Appropriateness of Level 5 response to managing COVID-19 related risk 

  • Over 71% of respondents reported that the Level 5 response was Appropriate, 18.3% felt it was Too extreme with 10.2% believed it was Not sufficient. Analysis by age shows that the likelihood of a respondent feeling that the Level 5 response was Appropriate increased with age, with 63.2% of respondents aged 18-34 agreeing that the Level 5 response was Appropriate rising to 88.2% for those aged 70 years and over.
  • Conversely, the likelihood of a respondent feeling that the Level 5 was Too extreme decreased with age, falling from 23.1% for those aged 18-34 to 5.2% for those aged 70 years and over.

Well-being

  • In November 2020, more than one in three (35.6%) of respondents rated their overall life satisfaction as Low.  This compares with 29.6% in April 2020 and 8.7% in 2018.
  • The likelihood of respondents reporting that they were very nervous All or Most of the time in the four-week period prior to interview was higher in November (11.4%) than in April 2020 (7.7%).
  • In November 2020, respondents aged 18-34 were most likely to report being very nervous All or Most of the time (19.3%), while those aged 55-69 were least likely (5.0%).
  • The percentage of respondents that felt downhearted or depressed All or Most of the time in the four-week period prior to interview doubled between April and November 2020, from 5.5% to 11.5%.
  • Female respondents were twice as likely to report that they felt downhearted or depressed All or Most of the time than male respondents (15.5% versus 7.3%).
  • Analysis by age shows that in November, respondents aged 18 to 34 were most likely to report being downhearted or depressed All or Most of the time (18.6% increasing from 11.1% in April 2020). Those aged 55-69 and 70 years and over were least likely to report being downhearted and depressed All or Most of the time (6.0 and 6.1% respectively).
  • The percentage of respondents that felt lonely All or Most of the time in the four-week period prior to interview doubled between April and November 2020, from 6.8% to 13.7%.
  • More than 17% of female respondents felt lonely All or Most of the time compared with 9.9% of male respondents.
  • Younger respondents, i.e. those aged 18-34, were most likely to feel lonely All or Most of the time with more than one in four (25.6%) feeling this way. This is an increase of 15.5 percentage points since April (10.1%). Those aged 70 and over were least like to feel lonely All or Most of the time (4.7%), remaining relatively unchanged since April (4.6%).
  • Respondents living in rented accommodation were twice as likely to report feeling lonely All or Most of the time in November than those in owner-occupied dwellings (22.3% vs 11.0%).

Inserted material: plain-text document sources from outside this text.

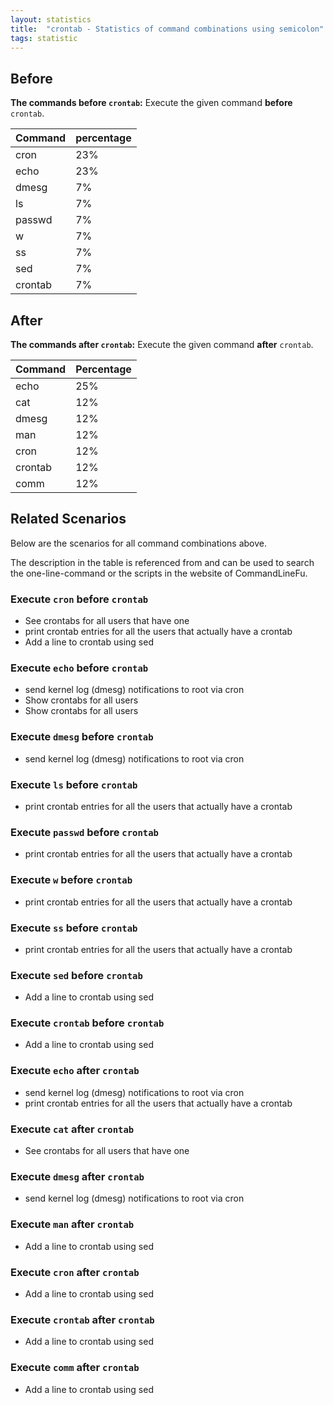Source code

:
 ```yaml
---
layout: statistics
title:  "crontab - Statistics of command combinations using semicolon"
tags: statistic
---
```


## Before

__The commands before `crontab`:__  Execute the given command __before__ `crontab`.

| Command | percentage |
|--------|--------|
| cron | 23% |
| echo | 23% |
| dmesg | 7% |
| ls | 7% |
| passwd | 7% |
| w | 7% |
| ss | 7% |
| sed | 7% |
| crontab | 7% |



## After

__The commands after `crontab`:__ Execute the given command __after__ `crontab`.

| Command | Percentage | 
|-------|--------|
| echo | 25% |
| cat | 12% |
| dmesg | 12% |
| man | 12% |
| cron | 12% |
| crontab | 12% |
| comm | 12% |



## Related Scenarios

Below are the scenarios for all command combinations above.

The description in the table is referenced from and can be used to search the one-line-command or the scripts in the website of CommandLineFu.


### Execute `cron` before `crontab`

- See crontabs for all users that have one
- print crontab entries for all the users that actually have a crontab
- Add a line to crontab using sed

            
### Execute `echo` before `crontab`

- send kernel log (dmesg) notifications to root via cron
- Show crontabs for all users
- Show crontabs for all users

            
### Execute `dmesg` before `crontab`

- send kernel log (dmesg) notifications to root via cron

            
### Execute `ls` before `crontab`

- print crontab entries for all the users that actually have a crontab

            
### Execute `passwd` before `crontab`

- print crontab entries for all the users that actually have a crontab

            
### Execute `w` before `crontab`

- print crontab entries for all the users that actually have a crontab

            
### Execute `ss` before `crontab`

- print crontab entries for all the users that actually have a crontab

            
### Execute `sed` before `crontab`

- Add a line to crontab using sed

            
### Execute `crontab` before `crontab`

- Add a line to crontab using sed

            


### Execute `echo` after `crontab`

- send kernel log (dmesg) notifications to root via cron
- print crontab entries for all the users that actually have a crontab

            
### Execute `cat` after `crontab`

- See crontabs for all users that have one

            
### Execute `dmesg` after `crontab`

- send kernel log (dmesg) notifications to root via cron

            
### Execute `man` after `crontab`

- Add a line to crontab using sed

            
### Execute `cron` after `crontab`

- Add a line to crontab using sed

            
### Execute `crontab` after `crontab`

- Add a line to crontab using sed

            
### Execute `comm` after `crontab`

- Add a line to crontab using sed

Aspects of life that has changed for the better since the onset of the COVID-19 crisis

  • Nearly 45% of respondents reported that something in their lives has changed for the better since the onset of the COVID-19 crisis with over one in two (51.0%) women and almost four in ten (38.4%) men reporting this.
  • As age increased, the percentage reporting a positive change decreased, declining from 58.3% for those aged 18-34 to 15.9% for those aged 70 years and over.
  • Almost three in ten (28.7%) reported More quality time with the people I live with as an aspect of their lives that has changed for the better.
  • Nearly 19% of respondents said their finances have improved and 14.5% have More free time for hobbies.
  • Similar percentages of workers reported a Better work-life balance and Less time commuting or travelling for work as aspects of their lives that have improved since the onset of the COVID-19 crisis (18.8% and 19.4%) respectively.
  • Exactly 23% of male workers and 15% of female workers felt Less time commuting or travelling for work was an improvement in their lives. Similar figures were reported for Better work-life balance (22.6% and 16.6% respectively).
  • Female respondents were more likely to report that More quality time with the people I live with (33.2%) and being More in touch with family, friends and neighbours (14.6%) as aspects of their lives that have changed for the better. The comparable male rates are 23.9% and 11.5% respectively.

Changes in consumption.

  • The proportion of respondents reporting that their alcohol consumption is higher than before the COVID-19 crisis remained relatively unchanged between April and November (22.2% and 21.1% respectively).
  • More than one in four (26.8%) of November respondents reported that they have Decreased alcohol consumption since the onset of the COVID-19 crisis, compared with approximately one in six (17.2%) of respondents in April.
  • When comparing alcohol consumption to pre-COVID levels, almost one in four (24.7%) of female respondents to the November survey reported that their alcohol consumption has Decreased, compared with just 8.6% of female respondents to the April survey.
  • In November, a greater proportion of respondents that consume tobacco products reported that their tobacco consumption is lower than pre-COVID-19 levels, when compared to the April rate (17.4% versus 8.6%). There was a small decrease in the percentage of respondents that said their consumption has Increased since pre-COVID-19 levels, 30.5% in April to 27.4% in November.
  • Overall the percentage of respondents reporting an increase in the consumption of junk food and sweets since the onset of the COVID-19 crisis has fallen from 45.4% in April to 41.3% in November.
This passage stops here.